Dataset excerpts
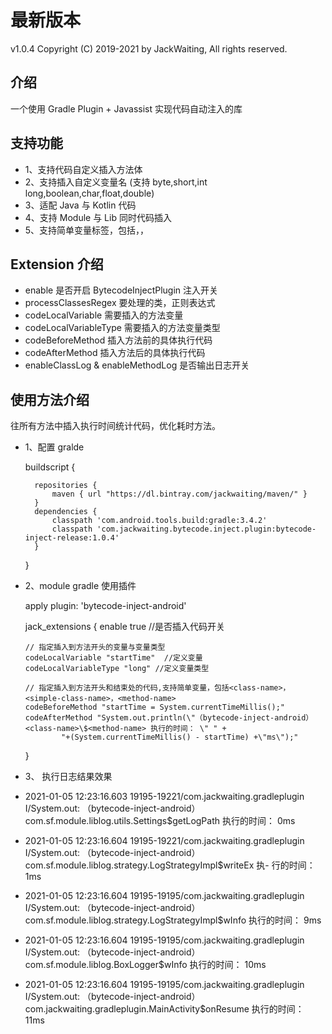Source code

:# 最新版本
v1.0.4
Copyright (C) 2019-2021 by JackWaiting, All rights reserved.

## 介绍

一个使用 Gradle Plugin + Javassist 实现代码自动注入的库

## 支持功能
- 1、支持代码自定义插入方法体
- 2、支持插入自定义变量名 (支持 byte,short,int long,boolean,char,float,double)
- 3、适配 Java 与 Kotlin 代码
- 4、支持 Module 与 Lib 同时代码插入
- 5、支持简单变量标签，包括<class-name>，<simple-class-name>，<method-name>

## Extension 介绍

- enable 是否开启 BytecodeInjectPlugin 注入开关
- processClassesRegex 要处理的类，正则表达式
- codeLocalVariable 需要插入的方法变量
- codeLocalVariableType 需要插入的方法变量类型
- codeBeforeMethod 插入方法前的具体执行代码
- codeAfterMethod 插入方法后的具体执行代码
- enableClassLog & enableMethodLog 是否输出日志开关

## 使用方法介绍

往所有方法中插入执行时间统计代码，优化耗时方法。

- 1、配置 gralde 

    buildscript {

        repositories {
            maven { url "https://dl.bintray.com/jackwaiting/maven/" }
        }
        dependencies {
            classpath 'com.android.tools.build:gradle:3.4.2'
            classpath 'com.jackwaiting.bytecode.inject.plugin:bytecode-inject-release:1.0.4'
        }
    }


- 2、module gradle 使用插件

    apply plugin: 'bytecode-inject-android'

    jack_extensions {
      enable true  //是否插入代码开关

      // 指定插入到方法开头的变量与变量类型
      codeLocalVariable "startTime"  //定义变量
      codeLocalVariableType "long" //定义变量类型

      // 指定插入到方法开头和结束处的代码,支持简单变量，包括<class-name>，<simple-class-name>，<method-name>
      codeBeforeMethod "startTime = System.currentTimeMillis();"
      codeAfterMethod "System.out.println(\"（bytecode-inject-android）<class-name>\$<method-name> 执行的时间： \" " +
              "+(System.currentTimeMillis() - startTime) +\"ms\");"
    }
    
- 3、 执行日志结果效果

- 2021-01-05 12:23:16.603 19195-19221/com.jackwaiting.gradleplugin I/System.out: （bytecode-inject-android）com.sf.module.liblog.utils.Settings$getLogPath 执行的时间： 0ms
- 2021-01-05 12:23:16.604 19195-19221/com.jackwaiting.gradleplugin I/System.out: （bytecode-inject-android）com.sf.module.liblog.strategy.LogStrategyImpl$writeEx 执- 行的时间： 1ms
- 2021-01-05 12:23:16.604 19195-19195/com.jackwaiting.gradleplugin I/System.out: （bytecode-inject-android）com.sf.module.liblog.strategy.LogStrategyImpl$wInfo 执行的时间： 9ms
- 2021-01-05 12:23:16.604 19195-19195/com.jackwaiting.gradleplugin I/System.out: （bytecode-inject-android）com.sf.module.liblog.BoxLogger$wInfo 执行的时间： 10ms
- 2021-01-05 12:23:16.604 19195-19195/com.jackwaiting.gradleplugin I/System.out: （bytecode-inject-android）com.jackwaiting.gradleplugin.MainActivity$onResume 执行的时间： 11ms
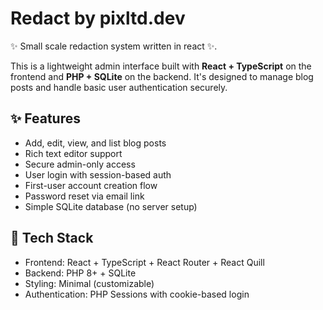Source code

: # Redact by pixltd.dev

✨ Small scale redaction system written in react ✨.

This is a lightweight admin interface built with **React + TypeScript** on the frontend and **PHP + SQLite** on the backend. 
It's designed to manage blog posts and handle basic user authentication securely.

## ✨ Features

- Add, edit, view, and list blog posts
- Rich text editor support
- Secure admin-only access
- User login with session-based auth
- First-user account creation flow
- Password reset via email link
- Simple SQLite database (no server setup)

## 🧱 Tech Stack

- Frontend: React + TypeScript + React Router + React Quill
- Backend: PHP 8+ + SQLite
- Styling: Minimal (customizable)
- Authentication: PHP Sessions with cookie-based login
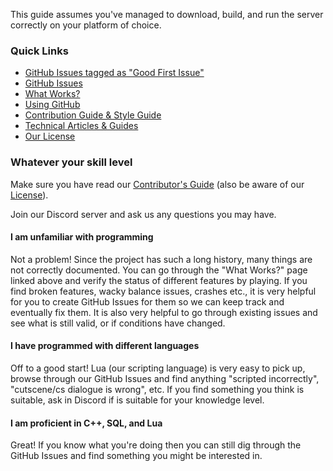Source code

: This guide assumes you've managed to download, build, and run the server correctly on your platform of choice.

### Quick Links
- [GitHub Issues tagged as "Good First Issue"](https://github.com/LandSandBoat/server/labels/good%20first%20issue)
- [GitHub Issues](https://github.com/LandSandBoat/server/issues)
- [What Works?](https://github.com/LandSandBoat/server/wiki/What-Works)
- [Using GitHub](https://github.com/LandSandBoat/server/wiki/Using-Github)
- [Contribution Guide & Style Guide](https://github.com/LandSandBoat/server/blob/release/CONTRIBUTING.md)
- [Technical Articles & Guides](https://github.com/LandSandBoat/server/wiki/Guides-(Development))
- [Our License](https://github.com/LandSandBoat/server/blob/release/LICENSE)

### Whatever your skill level
Make sure you have read our [Contributor's Guide](https://github.com/LandSandBoat/server/blob/release/CONTRIBUTING.md) (also be aware of our [License](https://github.com/LandSandBoat/server/blob/release/LICENSE)).

Join our Discord server and ask us any questions you may have.

#### I am unfamiliar with programming
Not a problem! Since the project has such a long history, many things are not correctly documented. You can go through the "What Works?" page linked above and verify the status of different features by playing. If you find broken features, wacky balance issues, crashes etc., it is very helpful for you to create GitHub Issues for them so we can keep track and eventually fix them. It is also very helpful to go through existing issues and see what is still valid, or if conditions have changed.

#### I have programmed with different languages
Off to a good start! Lua (our scripting language) is very easy to pick up, browse through our GitHub Issues and find anything "scripted incorrectly", "cutscene/cs dialogue is wrong", etc. If you find something you think is suitable, ask in Discord if is suitable for your knowledge level.

#### I am proficient in C++, SQL, and Lua
Great! If you know what you're doing then you can still dig through the GitHub Issues and find something you might be interested in.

Aim of the exercise
Apart from the images, reproduce the listing exactly as it appears.

Solution
Source code

:# 最新版本
v1.0.4
Copyright (C) 2019-2021 by JackWaiting, All rights reserved.

## 介绍

一个使用 Gradle Plugin + Javassist 实现代码自动注入的库

## 支持功能
- 1、支持代码自定义插入方法体
- 2、支持插入自定义变量名 (支持 byte,short,int long,boolean,char,float,double)
- 3、适配 Java 与 Kotlin 代码
- 4、支持 Module 与 Lib 同时代码插入
- 5、支持简单变量标签，包括<class-name>，<simple-class-name>，<method-name>

## Extension 介绍

- enable 是否开启 BytecodeInjectPlugin 注入开关
- processClassesRegex 要处理的类，正则表达式
- codeLocalVariable 需要插入的方法变量
- codeLocalVariableType 需要插入的方法变量类型
- codeBeforeMethod 插入方法前的具体执行代码
- codeAfterMethod 插入方法后的具体执行代码
- enableClassLog & enableMethodLog 是否输出日志开关

## 使用方法介绍

往所有方法中插入执行时间统计代码，优化耗时方法。

- 1、配置 gralde 

    buildscript {

        repositories {
            maven { url "https://dl.bintray.com/jackwaiting/maven/" }
        }
        dependencies {
            classpath 'com.android.tools.build:gradle:3.4.2'
            classpath 'com.jackwaiting.bytecode.inject.plugin:bytecode-inject-release:1.0.4'
        }
    }


- 2、module gradle 使用插件

    apply plugin: 'bytecode-inject-android'

    jack_extensions {
      enable true  //是否插入代码开关

      // 指定插入到方法开头的变量与变量类型
      codeLocalVariable "startTime"  //定义变量
      codeLocalVariableType "long" //定义变量类型

      // 指定插入到方法开头和结束处的代码,支持简单变量，包括<class-name>，<simple-class-name>，<method-name>
      codeBeforeMethod "startTime = System.currentTimeMillis();"
      codeAfterMethod "System.out.println(\"（bytecode-inject-android）<class-name>\$<method-name> 执行的时间： \" " +
              "+(System.currentTimeMillis() - startTime) +\"ms\");"
    }
    
- 3、 执行日志结果效果

- 2021-01-05 12:23:16.603 19195-19221/com.jackwaiting.gradleplugin I/System.out: （bytecode-inject-android）com.sf.module.liblog.utils.Settings$getLogPath 执行的时间： 0ms
- 2021-01-05 12:23:16.604 19195-19221/com.jackwaiting.gradleplugin I/System.out: （bytecode-inject-android）com.sf.module.liblog.strategy.LogStrategyImpl$writeEx 执- 行的时间： 1ms
- 2021-01-05 12:23:16.604 19195-19195/com.jackwaiting.gradleplugin I/System.out: （bytecode-inject-android）com.sf.module.liblog.strategy.LogStrategyImpl$wInfo 执行的时间： 9ms
- 2021-01-05 12:23:16.604 19195-19195/com.jackwaiting.gradleplugin I/System.out: （bytecode-inject-android）com.sf.module.liblog.BoxLogger$wInfo 执行的时间： 10ms
- 2021-01-05 12:23:16.604 19195-19195/com.jackwaiting.gradleplugin I/System.out: （bytecode-inject-android）com.jackwaiting.gradleplugin.MainActivity$onResume 执行的时间： 11ms
Source code

: # Redact by pixltd.dev

✨ Small scale redaction system written in react ✨.

This is a lightweight admin interface built with **React + TypeScript** on the frontend and **PHP + SQLite** on the backend. 
It's designed to manage blog posts and handle basic user authentication securely.

## ✨ Features

- Add, edit, view, and list blog posts
- Rich text editor support
- Secure admin-only access
- User login with session-based auth
- First-user account creation flow
- Password reset via email link
- Simple SQLite database (no server setup)

## 🧱 Tech Stack

- Frontend: React + TypeScript + React Router + React Quill
- Backend: PHP 8+ + SQLite
- Styling: Minimal (customizable)
- Authentication: PHP Sessions with cookie-based login
Source code

: This guide assumes you've managed to download, build, and run the server correctly on your platform of choice.

### Quick Links
- [GitHub Issues tagged as "Good First Issue"](https://github.com/LandSandBoat/server/labels/good%20first%20issue)
- [GitHub Issues](https://github.com/LandSandBoat/server/issues)
- [What Works?](https://github.com/LandSandBoat/server/wiki/What-Works)
- [Using GitHub](https://github.com/LandSandBoat/server/wiki/Using-Github)
- [Contribution Guide & Style Guide](https://github.com/LandSandBoat/server/blob/release/CONTRIBUTING.md)
- [Technical Articles & Guides](https://github.com/LandSandBoat/server/wiki/Guides-(Development))
- [Our License](https://github.com/LandSandBoat/server/blob/release/LICENSE)

### Whatever your skill level
Make sure you have read our [Contributor's Guide](https://github.com/LandSandBoat/server/blob/release/CONTRIBUTING.md) (also be aware of our [License](https://github.com/LandSandBoat/server/blob/release/LICENSE)).

Join our Discord server and ask us any questions you may have.

#### I am unfamiliar with programming
Not a problem! Since the project has such a long history, many things are not correctly documented. You can go through the "What Works?" page linked above and verify the status of different features by playing. If you find broken features, wacky balance issues, crashes etc., it is very helpful for you to create GitHub Issues for them so we can keep track and eventually fix them. It is also very helpful to go through existing issues and see what is still valid, or if conditions have changed.

#### I have programmed with different languages
Off to a good start! Lua (our scripting language) is very easy to pick up, browse through our GitHub Issues and find anything "scripted incorrectly", "cutscene/cs dialogue is wrong", etc. If you find something you think is suitable, ask in Discord if is suitable for your knowledge level.

#### I am proficient in C++, SQL, and Lua
Great! If you know what you're doing then you can still dig through the GitHub Issues and find something you might be interested in.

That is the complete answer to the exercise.